Exercise :: Print exactly the lines below between the line holding "<span m=''8970''>free.</span> <span" and the line holding "</p><p><span m=''21120''>PROFESSOR STRANG: Okay.</span>", inclusive, and nothing more.

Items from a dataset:
□ □ □ □ □ □ □

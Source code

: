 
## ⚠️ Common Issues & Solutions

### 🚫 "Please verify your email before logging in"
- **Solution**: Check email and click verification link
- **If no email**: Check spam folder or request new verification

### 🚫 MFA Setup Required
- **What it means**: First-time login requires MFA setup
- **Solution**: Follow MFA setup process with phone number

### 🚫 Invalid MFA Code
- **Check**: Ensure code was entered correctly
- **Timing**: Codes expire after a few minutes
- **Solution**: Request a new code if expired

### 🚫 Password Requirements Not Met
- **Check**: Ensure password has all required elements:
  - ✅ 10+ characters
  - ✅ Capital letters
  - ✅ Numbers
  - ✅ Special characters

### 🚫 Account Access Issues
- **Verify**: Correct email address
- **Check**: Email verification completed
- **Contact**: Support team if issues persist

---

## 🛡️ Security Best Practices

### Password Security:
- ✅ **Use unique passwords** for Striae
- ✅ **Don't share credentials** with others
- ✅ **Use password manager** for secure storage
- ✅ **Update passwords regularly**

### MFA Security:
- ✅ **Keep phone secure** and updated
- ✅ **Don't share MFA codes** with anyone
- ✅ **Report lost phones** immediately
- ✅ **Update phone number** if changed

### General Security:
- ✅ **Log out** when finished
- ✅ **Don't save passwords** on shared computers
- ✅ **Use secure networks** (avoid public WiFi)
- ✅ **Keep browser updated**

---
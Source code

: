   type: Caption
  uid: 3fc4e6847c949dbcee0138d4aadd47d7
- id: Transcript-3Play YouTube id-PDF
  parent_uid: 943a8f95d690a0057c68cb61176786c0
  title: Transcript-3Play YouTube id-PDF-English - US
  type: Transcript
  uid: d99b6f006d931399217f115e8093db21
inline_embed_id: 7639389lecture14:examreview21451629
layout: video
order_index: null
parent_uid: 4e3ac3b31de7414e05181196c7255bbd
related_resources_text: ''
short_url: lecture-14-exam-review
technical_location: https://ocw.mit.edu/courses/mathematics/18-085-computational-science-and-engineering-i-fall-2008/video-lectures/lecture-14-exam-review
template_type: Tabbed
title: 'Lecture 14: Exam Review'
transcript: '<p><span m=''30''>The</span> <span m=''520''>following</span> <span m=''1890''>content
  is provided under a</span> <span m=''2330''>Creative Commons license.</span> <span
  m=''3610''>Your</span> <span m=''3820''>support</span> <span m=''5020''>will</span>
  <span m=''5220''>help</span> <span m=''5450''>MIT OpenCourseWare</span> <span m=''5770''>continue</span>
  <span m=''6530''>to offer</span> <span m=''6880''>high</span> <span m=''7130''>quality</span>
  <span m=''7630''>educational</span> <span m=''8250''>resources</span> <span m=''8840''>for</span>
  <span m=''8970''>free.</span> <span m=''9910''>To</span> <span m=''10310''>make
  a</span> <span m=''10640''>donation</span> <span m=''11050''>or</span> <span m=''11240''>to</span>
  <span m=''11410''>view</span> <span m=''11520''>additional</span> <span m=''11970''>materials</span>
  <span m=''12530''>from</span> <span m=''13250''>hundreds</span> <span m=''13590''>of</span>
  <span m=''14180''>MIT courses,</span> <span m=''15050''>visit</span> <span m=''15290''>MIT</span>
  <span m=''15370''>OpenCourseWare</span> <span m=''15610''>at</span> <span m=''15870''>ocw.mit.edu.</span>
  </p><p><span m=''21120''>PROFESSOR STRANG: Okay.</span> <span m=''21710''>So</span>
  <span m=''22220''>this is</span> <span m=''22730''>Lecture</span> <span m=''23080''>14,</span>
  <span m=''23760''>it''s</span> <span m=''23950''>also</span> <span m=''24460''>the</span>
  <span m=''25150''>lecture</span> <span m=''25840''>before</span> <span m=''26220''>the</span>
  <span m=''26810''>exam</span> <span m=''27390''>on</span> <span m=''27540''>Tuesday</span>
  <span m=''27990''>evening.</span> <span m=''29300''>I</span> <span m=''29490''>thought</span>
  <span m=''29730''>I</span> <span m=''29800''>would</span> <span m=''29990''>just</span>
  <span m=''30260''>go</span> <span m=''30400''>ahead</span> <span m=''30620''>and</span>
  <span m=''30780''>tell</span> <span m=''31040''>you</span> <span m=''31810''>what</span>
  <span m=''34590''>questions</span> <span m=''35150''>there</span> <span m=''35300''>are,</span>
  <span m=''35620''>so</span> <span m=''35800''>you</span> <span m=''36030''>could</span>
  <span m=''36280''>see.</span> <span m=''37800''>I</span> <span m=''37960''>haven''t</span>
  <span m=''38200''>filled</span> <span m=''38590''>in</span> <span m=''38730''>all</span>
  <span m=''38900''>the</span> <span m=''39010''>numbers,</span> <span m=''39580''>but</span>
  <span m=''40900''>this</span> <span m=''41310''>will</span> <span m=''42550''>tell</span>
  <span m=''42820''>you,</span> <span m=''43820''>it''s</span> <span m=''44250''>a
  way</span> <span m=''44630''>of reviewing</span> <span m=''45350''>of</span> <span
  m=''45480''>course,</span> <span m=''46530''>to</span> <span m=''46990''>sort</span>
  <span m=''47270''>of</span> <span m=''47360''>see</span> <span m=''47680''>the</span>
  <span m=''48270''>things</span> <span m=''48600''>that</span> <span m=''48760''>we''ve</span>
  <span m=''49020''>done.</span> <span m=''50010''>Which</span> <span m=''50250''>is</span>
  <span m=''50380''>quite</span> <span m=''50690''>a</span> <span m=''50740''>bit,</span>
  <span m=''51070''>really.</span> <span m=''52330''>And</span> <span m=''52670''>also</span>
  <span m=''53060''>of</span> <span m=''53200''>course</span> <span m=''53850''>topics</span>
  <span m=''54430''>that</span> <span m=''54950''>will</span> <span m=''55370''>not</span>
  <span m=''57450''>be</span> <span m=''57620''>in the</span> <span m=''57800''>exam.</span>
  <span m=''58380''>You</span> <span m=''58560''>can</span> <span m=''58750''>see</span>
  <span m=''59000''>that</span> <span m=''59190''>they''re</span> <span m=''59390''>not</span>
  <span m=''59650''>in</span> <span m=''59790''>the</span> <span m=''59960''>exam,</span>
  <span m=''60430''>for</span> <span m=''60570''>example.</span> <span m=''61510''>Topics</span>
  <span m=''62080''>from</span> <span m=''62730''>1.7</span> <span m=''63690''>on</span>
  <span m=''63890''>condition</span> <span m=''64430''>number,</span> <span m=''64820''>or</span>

□ □ □ □ □ □ □

Solution to the problem ::
  <span m=''8970''>free.</span> <span m=''9910''>To</span> <span m=''10310''>make
  a</span> <span m=''10640''>donation</span> <span m=''11050''>or</span> <span m=''11240''>to</span>
  <span m=''11410''>view</span> <span m=''11520''>additional</span> <span m=''11970''>materials</span>
  <span m=''12530''>from</span> <span m=''13250''>hundreds</span> <span m=''13590''>of</span>
  <span m=''14180''>MIT courses,</span> <span m=''15050''>visit</span> <span m=''15290''>MIT</span>
  <span m=''15370''>OpenCourseWare</span> <span m=''15610''>at</span> <span m=''15870''>ocw.mit.edu.</span>
  </p><p><span m=''21120''>PROFESSOR STRANG: Okay.</span> <span m=''21710''>So</span>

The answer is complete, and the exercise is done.